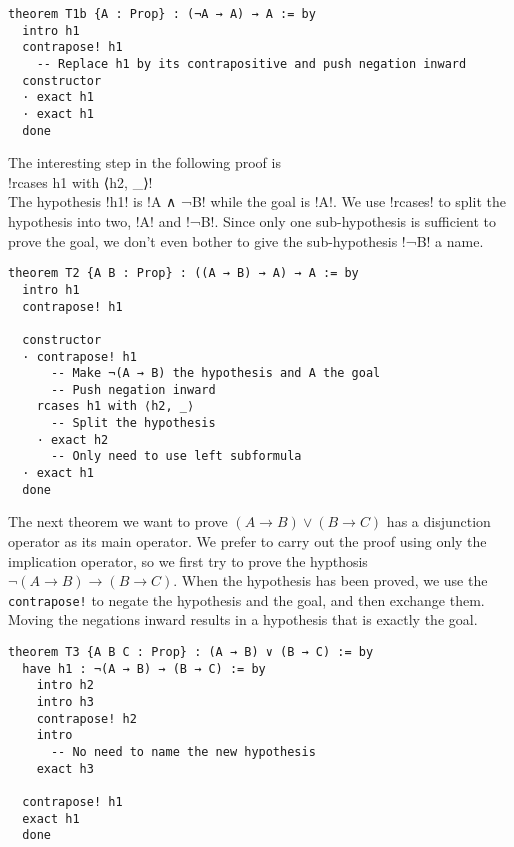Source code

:\begin{Verbatim}[firstnumber=last]
theorem T1b {A : Prop} : (¬A → A) → A := by
  intro h1
  contrapose! h1
    -- Replace h1 by its contrapositive and push negation inward
  constructor
  · exact h1
  · exact h1
  done
\end{Verbatim}


The interesting step in the following proof is \\
\indnt{}!rcases h1 with ⟨h2, _⟩!\\
The hypothesis !h1! is !A ∧ ¬B! while the goal is !A!. We use !rcases! to split the hypothesis into two, !A! and !¬B!. Since only one sub-hypothesis is sufficient to prove the goal, we don't even bother to give the sub-hypothesis !¬B! a name.
\begin{Verbatim}[firstnumber=last]
theorem T2 {A B : Prop} : ((A → B) → A) → A := by
  intro h1
  contrapose! h1

  constructor
  · contrapose! h1
      -- Make ¬(A → B) the hypothesis and A the goal
      -- Push negation inward
    rcases h1 with ⟨h2, _⟩
      -- Split the hypothesis
    · exact h2
      -- Only need to use left subformula
  · exact h1
  done
\end{Verbatim}


The next theorem we want to prove $(A\rightarrow B) \vee (B \rightarrow C)$ has a disjunction operator as its main operator. We prefer to carry out the proof using only the implication operator, so we first try to prove the hypthosis $\neg(A\rightarrow B) \rightarrow (B \rightarrow C)$. When the hypothesis has been proved, we use the \Verb+contrapose!+ to negate the hypothesis and the goal, and then exchange them. Moving the negations inward results in a hypothesis that is exactly the goal.
\begin{Verbatim}[firstnumber=last]
theorem T3 {A B C : Prop} : (A → B) ∨ (B → C) := by
  have h1 : ¬(A → B) → (B → C) := by
    intro h2
    intro h3
    contrapose! h2
    intro
      -- No need to name the new hypothesis
    exact h3

  contrapose! h1
  exact h1
  done
\end{Verbatim}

═══

#### [Assignment]
The whole listing should be transcribed exactly, though its pictures must be left out.

#### [Result of this task]
Source code

:\begin{Verbatim}[firstnumber=last]
theorem T1b {A : Prop} : (¬A → A) → A := by
  intro h1
  contrapose! h1
    -- Replace h1 by its contrapositive and push negation inward
  constructor
  · exact h1
  · exact h1
  done
\end{Verbatim}


The interesting step in the following proof is \\
\indnt{}!rcases h1 with ⟨h2, _⟩!\\
The hypothesis !h1! is !A ∧ ¬B! while the goal is !A!. We use !rcases! to split the hypothesis into two, !A! and !¬B!. Since only one sub-hypothesis is sufficient to prove the goal, we don't even bother to give the sub-hypothesis !¬B! a name.
\begin{Verbatim}[firstnumber=last]
theorem T2 {A B : Prop} : ((A → B) → A) → A := by
  intro h1
  contrapose! h1

  constructor
  · contrapose! h1
      -- Make ¬(A → B) the hypothesis and A the goal
      -- Push negation inward
    rcases h1 with ⟨h2, _⟩
      -- Split the hypothesis
    · exact h2
      -- Only need to use left subformula
  · exact h1
  done
\end{Verbatim}


The next theorem we want to prove $(A\rightarrow B) \vee (B \rightarrow C)$ has a disjunction operator as its main operator. We prefer to carry out the proof using only the implication operator, so we first try to prove the hypthosis $\neg(A\rightarrow B) \rightarrow (B \rightarrow C)$. When the hypothesis has been proved, we use the \Verb+contrapose!+ to negate the hypothesis and the goal, and then exchange them. Moving the negations inward results in a hypothesis that is exactly the goal.
\begin{Verbatim}[firstnumber=last]
theorem T3 {A B C : Prop} : (A → B) ∨ (B → C) := by
  have h1 : ¬(A → B) → (B → C) := by
    intro h2
    intro h3
    contrapose! h2
    intro
      -- No need to name the new hypothesis
    exact h3

  contrapose! h1
  exact h1
  done
\end{Verbatim}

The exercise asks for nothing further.